Die Welt vom 30.04.2015; Interview mit Daniel Albrecht

Dutzende beglaubigte Urkunden – und wehe, ein Detail fehlt: Deutsche und chinesische Grenzbeamte zählen zu den penibelsten der Welt. Oft sind sie härter, als es der Politik lieb ist

Von Johnny Erling, Die Welt vom 30.04.2015: https://www.welt.de/print/die_welt/wirtschaft/article140312794/Wettruesten-der-Visumbuerokraten.html

Aus dem Artikel: 

"Sie wolle ihren Vater in Frankfurt besuchen, sagte die Chinesin nach ihrer Ankunft auf dem Münchner Flughafen den Grenzbeamten. Der Mann sei dort Direktor bei einer großen Bank. Es war eine unglückliche Antwort auf die routinemäßige Frage zum Zweck ihrer Reise. Obwohl ihr Vater wirklich einem bedeutenden Geldhaus vorsteht und sie in ihrem chinesischen Pass ein gültiges Schengen-Visum hatte, musste die junge Frau als illegal Einreisende postwendend nach Hause zurückfliegen. Ihr Fehler: Das Visum war von der französischen Botschaft in Peking ausgestellt worden. Schwerpunkt ihrer 
Reise hätte Frankreich sein müssen, nicht Deutschland. Formalrechtlich hatte sie ihr Schengen-Visum missbraucht. Das vereinte Europa ist visumsrechtlich noch eine Summe von Einzelstaaten. Die deutschen Grenzer handelten korrekt, um Missbrauch mit dem Schengen-Visum abzuwenden. Mit der Bankertochter trafen sie allerdings die Falsche.

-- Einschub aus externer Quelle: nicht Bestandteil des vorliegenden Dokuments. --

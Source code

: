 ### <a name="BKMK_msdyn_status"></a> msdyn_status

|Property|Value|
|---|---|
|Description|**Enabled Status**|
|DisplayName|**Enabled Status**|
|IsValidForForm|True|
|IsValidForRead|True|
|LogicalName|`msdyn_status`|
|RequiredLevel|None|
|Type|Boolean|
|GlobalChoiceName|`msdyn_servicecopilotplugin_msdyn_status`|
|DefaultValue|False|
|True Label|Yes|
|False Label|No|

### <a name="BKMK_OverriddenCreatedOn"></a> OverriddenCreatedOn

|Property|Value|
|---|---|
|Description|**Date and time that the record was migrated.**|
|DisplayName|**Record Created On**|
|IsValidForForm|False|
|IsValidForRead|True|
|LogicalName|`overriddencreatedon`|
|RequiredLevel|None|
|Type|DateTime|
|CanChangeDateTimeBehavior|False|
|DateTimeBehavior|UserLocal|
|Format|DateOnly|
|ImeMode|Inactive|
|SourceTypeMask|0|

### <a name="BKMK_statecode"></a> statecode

So wie die Deutschen legt auch China penibel genau seine Einreise- und Aufenthaltsbestimmungen für Ausländer aus. Das bekam der Chef der Duisburger Hafen AG Duisport, Erich Staake, zu spüren. Er begleitete als Delegationsmitglied die im April von Peking eingeladene NRW-Ministerpräsidentin Hannelore Kraft (SPD). Staake hatte ein bis Mitte Juni gültiges China-Visum. Dennoch stoppten ihn Pekings Flughafengrenzer und schickten ihn retour nach Düsseldorf.  Sein Fehler: Sein Visum war nur für zwei Ein- und Ausreisen gültig, die er aufgebraucht hatte. Im guten Glauben, dass alles in Ordnung ist, hatte sein Büro das übersehen. Zumal China und Duisburg gut im Geschäft sind, seit Staatschef Xi Jinping 2014 Duisburg als europäischen Fracht-Endbahnhof seiner neuen Seidenstraße besuchte.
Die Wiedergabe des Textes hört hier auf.